:: Exercise aim ::
Please find every line in the records below that contains the word "Events", and copy it.

(Saved entries)
>>>>

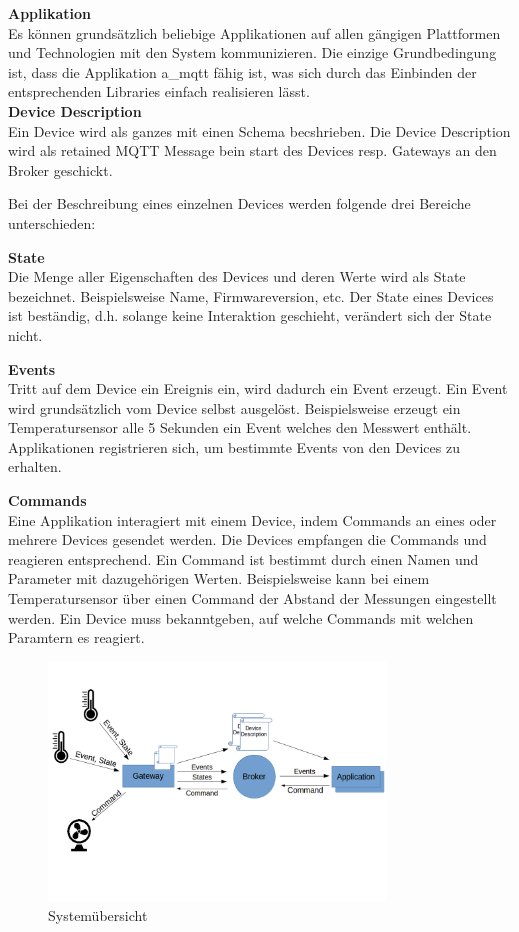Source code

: \textbf{Applikation} \\
Es können grundsätzlich beliebige Applikationen auf allen gängigen Plattformen und Technologien mit den System kommunizieren. Die einzige Grundbedingung ist, dass die Applikation \acrshort{a_mqtt} fähig ist, was sich durch das Einbinden der entsprechenden Libraries einfach realisieren lässt.
\\


\textbf{Device Description} \\
Ein Device wird als ganzes mit einen Schema becshrieben. Die Device Description wird als retained MQTT Message bein start des Devices resp. Gateways an den Broker geschickt.

Bei der Beschreibung eines einzelnen Devices werden folgende drei Bereiche unterschieden:

\textbf{State} \\
Die Menge aller Eigenschaften des Devices und deren Werte wird als State bezeichnet. Beispielsweise Name, Firmwareversion, etc. Der State eines Devices ist beständig, d.h. solange keine Interaktion geschieht, verändert sich der State nicht.


\textbf{Events} \\
Tritt auf dem Device ein Ereignis ein, wird dadurch ein Event erzeugt. Ein Event wird grundsätzlich vom Device selbst ausgelöst. Beispielsweise erzeugt ein Temperatursensor alle 5 Sekunden ein Event welches den Messwert enthält. Applikationen registrieren sich, um bestimmte Events von den Devices zu erhalten.


\textbf{Commands} \\
Eine Applikation interagiert mit einem Device, indem Commands an eines oder mehrere Devices gesendet werden. Die Devices empfangen die Commands und reagieren entsprechend. Ein Command ist bestimmt durch einen Namen und Parameter mit dazugehörigen Werten. 
Beispielsweise kann bei einem Temperatursensor über einen Command  der Abstand der Messungen eingestellt werden.
Ein Device muss bekanntgeben, auf welche Commands mit welchen Paramtern es reagiert.


\begin{figure}[H]
	\centering
		\includegraphics[width=0.8\textwidth]{diag/Overview.png}
	\caption{\label{fig:overview}Systemübersicht}
\end{figure}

<<<<

:: The answer ::
\textbf{Events} \\
Tritt auf dem Device ein Ereignis ein, wird dadurch ein Event erzeugt. Ein Event wird grundsätzlich vom Device selbst ausgelöst. Beispielsweise erzeugt ein Temperatursensor alle 5 Sekunden ein Event welches den Messwert enthält. Applikationen registrieren sich, um bestimmte Events von den Devices zu erhalten.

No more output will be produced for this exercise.